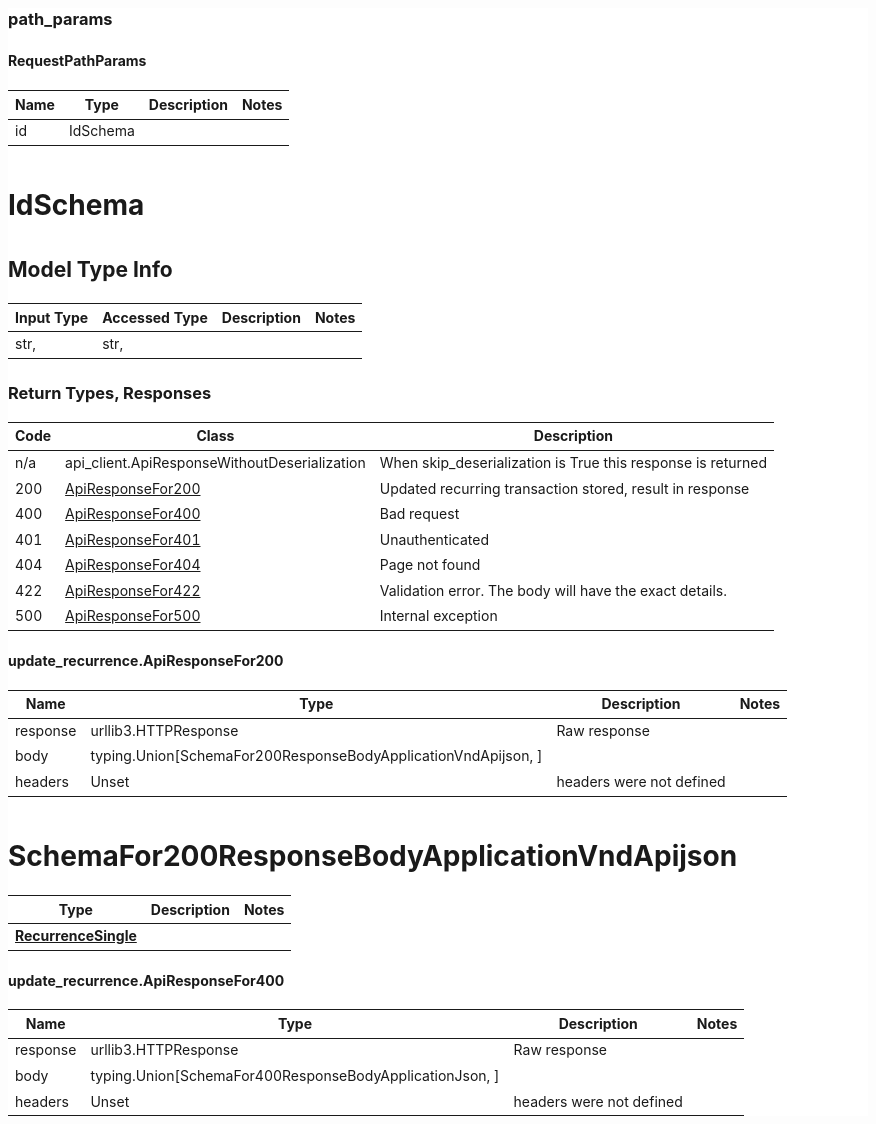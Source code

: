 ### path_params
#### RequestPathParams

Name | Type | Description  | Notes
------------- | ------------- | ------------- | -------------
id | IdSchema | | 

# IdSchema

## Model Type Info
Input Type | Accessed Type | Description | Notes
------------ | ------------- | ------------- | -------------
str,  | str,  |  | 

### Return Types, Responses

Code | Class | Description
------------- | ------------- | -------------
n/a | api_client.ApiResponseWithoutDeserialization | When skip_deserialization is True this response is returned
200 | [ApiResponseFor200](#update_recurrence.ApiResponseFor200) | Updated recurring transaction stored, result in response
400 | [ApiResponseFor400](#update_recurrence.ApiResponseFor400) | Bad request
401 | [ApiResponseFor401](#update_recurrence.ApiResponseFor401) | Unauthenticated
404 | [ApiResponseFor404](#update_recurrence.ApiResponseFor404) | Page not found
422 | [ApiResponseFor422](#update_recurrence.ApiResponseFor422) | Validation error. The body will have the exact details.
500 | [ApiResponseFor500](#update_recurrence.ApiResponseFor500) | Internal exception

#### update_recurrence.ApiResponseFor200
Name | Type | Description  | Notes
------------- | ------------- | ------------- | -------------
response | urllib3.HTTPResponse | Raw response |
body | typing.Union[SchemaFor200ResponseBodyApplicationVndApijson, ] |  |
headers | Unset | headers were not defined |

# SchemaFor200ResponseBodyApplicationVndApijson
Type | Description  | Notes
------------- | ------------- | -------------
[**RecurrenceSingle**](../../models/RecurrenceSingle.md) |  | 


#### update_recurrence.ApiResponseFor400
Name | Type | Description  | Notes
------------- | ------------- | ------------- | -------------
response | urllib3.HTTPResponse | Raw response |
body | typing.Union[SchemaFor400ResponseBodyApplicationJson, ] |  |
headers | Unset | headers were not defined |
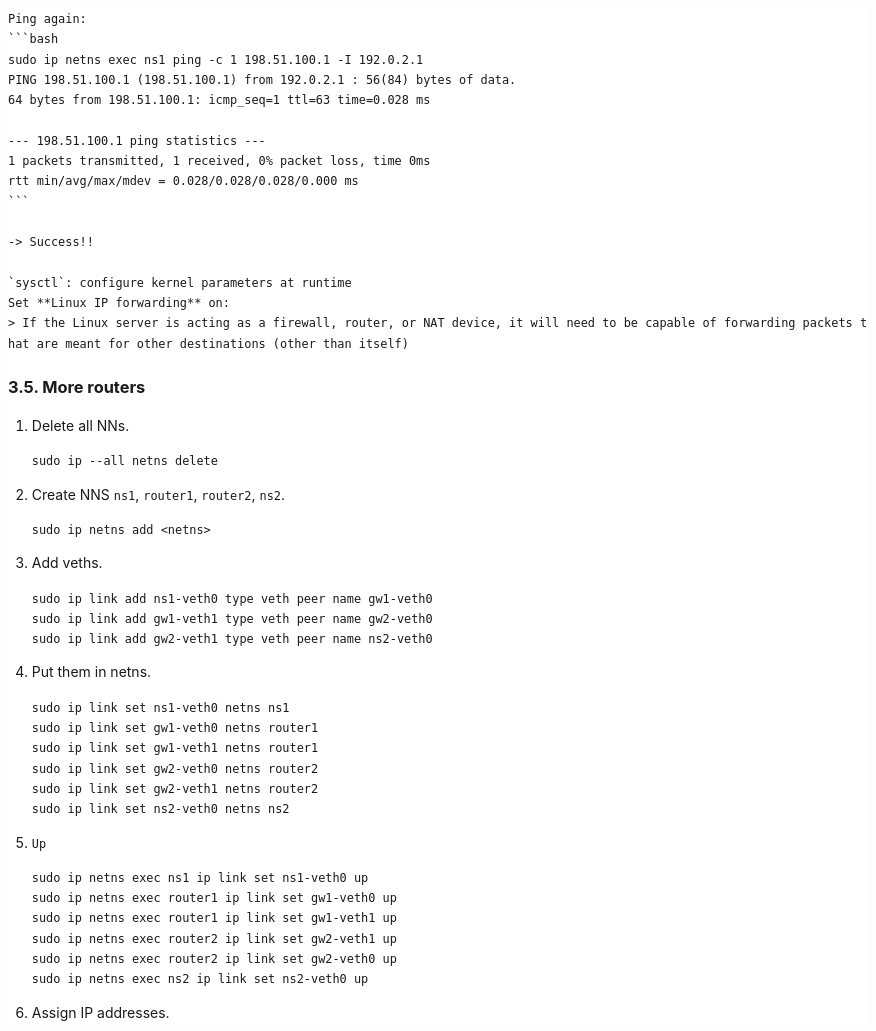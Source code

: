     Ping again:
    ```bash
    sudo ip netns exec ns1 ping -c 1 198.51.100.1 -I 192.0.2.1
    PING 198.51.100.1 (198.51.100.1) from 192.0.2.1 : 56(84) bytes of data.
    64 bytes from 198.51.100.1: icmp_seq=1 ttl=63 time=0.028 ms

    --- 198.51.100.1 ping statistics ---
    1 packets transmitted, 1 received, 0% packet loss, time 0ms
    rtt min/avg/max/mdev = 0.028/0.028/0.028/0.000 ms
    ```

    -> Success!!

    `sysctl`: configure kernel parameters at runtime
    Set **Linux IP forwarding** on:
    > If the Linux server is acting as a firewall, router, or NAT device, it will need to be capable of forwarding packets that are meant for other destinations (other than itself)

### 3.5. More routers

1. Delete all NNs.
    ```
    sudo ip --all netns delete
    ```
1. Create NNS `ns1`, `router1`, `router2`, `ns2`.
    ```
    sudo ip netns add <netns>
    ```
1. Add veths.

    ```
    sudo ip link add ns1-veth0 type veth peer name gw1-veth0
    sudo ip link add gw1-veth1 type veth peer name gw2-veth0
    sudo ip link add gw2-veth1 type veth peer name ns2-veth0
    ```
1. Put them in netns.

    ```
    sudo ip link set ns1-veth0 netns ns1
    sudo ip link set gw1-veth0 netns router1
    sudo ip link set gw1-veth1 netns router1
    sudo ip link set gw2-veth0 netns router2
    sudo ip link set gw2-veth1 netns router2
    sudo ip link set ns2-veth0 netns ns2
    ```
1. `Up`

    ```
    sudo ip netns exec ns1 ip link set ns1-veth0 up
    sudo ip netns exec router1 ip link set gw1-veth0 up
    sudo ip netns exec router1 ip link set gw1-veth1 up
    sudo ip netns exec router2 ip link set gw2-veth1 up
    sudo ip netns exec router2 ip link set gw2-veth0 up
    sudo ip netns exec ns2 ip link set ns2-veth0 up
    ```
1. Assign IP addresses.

....

Set down the lines of the records above exactly, apart from the pictures.

Source code

: ### path_params
#### RequestPathParams

Name | Type | Description  | Notes
------------- | ------------- | ------------- | -------------
id | IdSchema | | 

# IdSchema

## Model Type Info
Input Type | Accessed Type | Description | Notes
------------ | ------------- | ------------- | -------------
str,  | str,  |  | 

### Return Types, Responses

Code | Class | Description
------------- | ------------- | -------------
n/a | api_client.ApiResponseWithoutDeserialization | When skip_deserialization is True this response is returned
200 | [ApiResponseFor200](#update_recurrence.ApiResponseFor200) | Updated recurring transaction stored, result in response
400 | [ApiResponseFor400](#update_recurrence.ApiResponseFor400) | Bad request
401 | [ApiResponseFor401](#update_recurrence.ApiResponseFor401) | Unauthenticated
404 | [ApiResponseFor404](#update_recurrence.ApiResponseFor404) | Page not found
422 | [ApiResponseFor422](#update_recurrence.ApiResponseFor422) | Validation error. The body will have the exact details.
500 | [ApiResponseFor500](#update_recurrence.ApiResponseFor500) | Internal exception

#### update_recurrence.ApiResponseFor200
Name | Type | Description  | Notes
------------- | ------------- | ------------- | -------------
response | urllib3.HTTPResponse | Raw response |
body | typing.Union[SchemaFor200ResponseBodyApplicationVndApijson, ] |  |
headers | Unset | headers were not defined |

# SchemaFor200ResponseBodyApplicationVndApijson
Type | Description  | Notes
------------- | ------------- | -------------
[**RecurrenceSingle**](../../models/RecurrenceSingle.md) |  | 


#### update_recurrence.ApiResponseFor400
Name | Type | Description  | Notes
------------- | ------------- | ------------- | -------------
response | urllib3.HTTPResponse | Raw response |
body | typing.Union[SchemaFor400ResponseBodyApplicationJson, ] |  |
headers | Unset | headers were not defined |
Source code

:     Ping again:
    ```bash
    sudo ip netns exec ns1 ping -c 1 198.51.100.1 -I 192.0.2.1
    PING 198.51.100.1 (198.51.100.1) from 192.0.2.1 : 56(84) bytes of data.
    64 bytes from 198.51.100.1: icmp_seq=1 ttl=63 time=0.028 ms

    --- 198.51.100.1 ping statistics ---
    1 packets transmitted, 1 received, 0% packet loss, time 0ms
    rtt min/avg/max/mdev = 0.028/0.028/0.028/0.000 ms
    ```

    -> Success!!

    `sysctl`: configure kernel parameters at runtime
    Set **Linux IP forwarding** on:
    > If the Linux server is acting as a firewall, router, or NAT device, it will need to be capable of forwarding packets that are meant for other destinations (other than itself)

### 3.5. More routers

1. Delete all NNs.
    ```
    sudo ip --all netns delete
    ```
1. Create NNS `ns1`, `router1`, `router2`, `ns2`.
    ```
    sudo ip netns add <netns>
    ```
1. Add veths.

    ```
    sudo ip link add ns1-veth0 type veth peer name gw1-veth0
    sudo ip link add gw1-veth1 type veth peer name gw2-veth0
    sudo ip link add gw2-veth1 type veth peer name ns2-veth0
    ```
1. Put them in netns.

    ```
    sudo ip link set ns1-veth0 netns ns1
    sudo ip link set gw1-veth0 netns router1
    sudo ip link set gw1-veth1 netns router1
    sudo ip link set gw2-veth0 netns router2
    sudo ip link set gw2-veth1 netns router2
    sudo ip link set ns2-veth0 netns ns2
    ```
1. `Up`

    ```
    sudo ip netns exec ns1 ip link set ns1-veth0 up
    sudo ip netns exec router1 ip link set gw1-veth0 up
    sudo ip netns exec router1 ip link set gw1-veth1 up
    sudo ip netns exec router2 ip link set gw2-veth1 up
    sudo ip netns exec router2 ip link set gw2-veth0 up
    sudo ip netns exec ns2 ip link set ns2-veth0 up
    ```
1. Assign IP addresses.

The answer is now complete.